Confiança, sem dúvida, é o alicerce de qualquer relacionamento,
ao menos o mínimo que se pode obter, já que a mente humana não é só a moeda
mais fungível que existe como também a que mais se desvaloriza. Pode-se
construir uma vida com alguém, adquirir-se patrimônio, ter uma relação de
amizade, carinho, convivência, não se tem tudo isso com qualquer um. Por outro
lado, da mesma forma que não se precisa saber necessariamente quem serve sua
bebida em um bar, não é necessário conhecer totalmente ou mesmo saber o nome de
quem se leva pra cama em algumas ocasiões, pelo menos não a ponto de se achar
que o sexo feito ocasionalmente é motivo pra que o desejo da outra pessoa se
torne uma propriedade. Tanto isso é verdade que a prostituição e a indústria de
filmes pornográficos, a quem se apela em certos momentos, são industrias
milionárias.
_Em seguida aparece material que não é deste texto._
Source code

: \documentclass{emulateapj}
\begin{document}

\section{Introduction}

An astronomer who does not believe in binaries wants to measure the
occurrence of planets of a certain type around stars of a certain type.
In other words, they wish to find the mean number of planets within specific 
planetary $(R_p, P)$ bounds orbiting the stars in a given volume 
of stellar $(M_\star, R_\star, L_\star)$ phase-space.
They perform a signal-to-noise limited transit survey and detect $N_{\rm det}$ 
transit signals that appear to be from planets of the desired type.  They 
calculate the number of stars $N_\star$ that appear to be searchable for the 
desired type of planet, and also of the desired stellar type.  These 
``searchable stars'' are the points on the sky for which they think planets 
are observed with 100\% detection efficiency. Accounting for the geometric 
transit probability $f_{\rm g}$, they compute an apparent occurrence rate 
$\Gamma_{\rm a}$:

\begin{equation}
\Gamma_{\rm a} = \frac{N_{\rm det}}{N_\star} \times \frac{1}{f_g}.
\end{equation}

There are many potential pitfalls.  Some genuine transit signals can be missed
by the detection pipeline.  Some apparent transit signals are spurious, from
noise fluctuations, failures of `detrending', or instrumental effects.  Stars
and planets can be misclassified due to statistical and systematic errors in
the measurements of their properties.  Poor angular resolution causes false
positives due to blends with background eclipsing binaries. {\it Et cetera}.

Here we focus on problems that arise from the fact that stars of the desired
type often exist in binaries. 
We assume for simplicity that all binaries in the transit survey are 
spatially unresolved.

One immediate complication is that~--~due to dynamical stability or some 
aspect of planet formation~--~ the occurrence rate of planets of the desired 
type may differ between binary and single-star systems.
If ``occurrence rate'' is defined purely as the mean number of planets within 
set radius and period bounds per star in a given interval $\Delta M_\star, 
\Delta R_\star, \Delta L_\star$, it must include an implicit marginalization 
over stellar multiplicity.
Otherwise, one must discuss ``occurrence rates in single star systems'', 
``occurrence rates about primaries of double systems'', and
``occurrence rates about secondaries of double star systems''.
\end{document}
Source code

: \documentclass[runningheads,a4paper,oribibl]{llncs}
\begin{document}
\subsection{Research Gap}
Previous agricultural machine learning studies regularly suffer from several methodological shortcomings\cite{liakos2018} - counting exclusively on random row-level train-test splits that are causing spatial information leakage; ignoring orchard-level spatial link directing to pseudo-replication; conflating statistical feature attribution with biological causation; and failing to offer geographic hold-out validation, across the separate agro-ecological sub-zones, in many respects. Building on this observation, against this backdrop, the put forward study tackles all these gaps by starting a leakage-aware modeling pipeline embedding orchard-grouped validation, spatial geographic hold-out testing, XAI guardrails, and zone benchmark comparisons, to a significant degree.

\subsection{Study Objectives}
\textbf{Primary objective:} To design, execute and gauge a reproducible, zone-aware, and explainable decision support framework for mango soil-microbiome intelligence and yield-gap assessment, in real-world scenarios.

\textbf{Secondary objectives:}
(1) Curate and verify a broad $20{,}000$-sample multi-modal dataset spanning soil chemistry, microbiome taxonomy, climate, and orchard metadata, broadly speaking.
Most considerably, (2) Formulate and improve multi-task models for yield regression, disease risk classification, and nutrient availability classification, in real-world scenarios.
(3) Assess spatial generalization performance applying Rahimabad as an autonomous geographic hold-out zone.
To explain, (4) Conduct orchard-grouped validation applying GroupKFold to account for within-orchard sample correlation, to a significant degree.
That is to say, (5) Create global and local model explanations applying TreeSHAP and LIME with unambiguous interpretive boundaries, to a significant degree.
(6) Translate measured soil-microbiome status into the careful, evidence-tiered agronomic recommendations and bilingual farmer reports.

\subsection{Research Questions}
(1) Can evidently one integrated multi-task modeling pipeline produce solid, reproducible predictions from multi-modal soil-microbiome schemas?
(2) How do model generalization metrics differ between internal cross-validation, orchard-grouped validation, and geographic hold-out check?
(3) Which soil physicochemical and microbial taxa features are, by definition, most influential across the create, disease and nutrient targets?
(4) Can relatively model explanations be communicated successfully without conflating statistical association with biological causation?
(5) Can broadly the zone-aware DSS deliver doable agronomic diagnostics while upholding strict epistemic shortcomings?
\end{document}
Embora sejamos condicionados desde tenra idade a acreditar ou
mesmo ter certeza de que tornar nosso desejo propriedade de alguém é um fardo
do qual não se possa escapar, nem de longe é assim que tudo funciona ou tem que
funcionar. É possível pensar por si mesmo e não necessariamente tornar-se mais
uma engrenagem de um sistema moral torturante e falido, cujas falhas só se
tornam visíveis, muitas vezes, quando já é tarde demais e já estamos no final,
incapazes física e psicologicamente de procurar algo que nos faça felizes.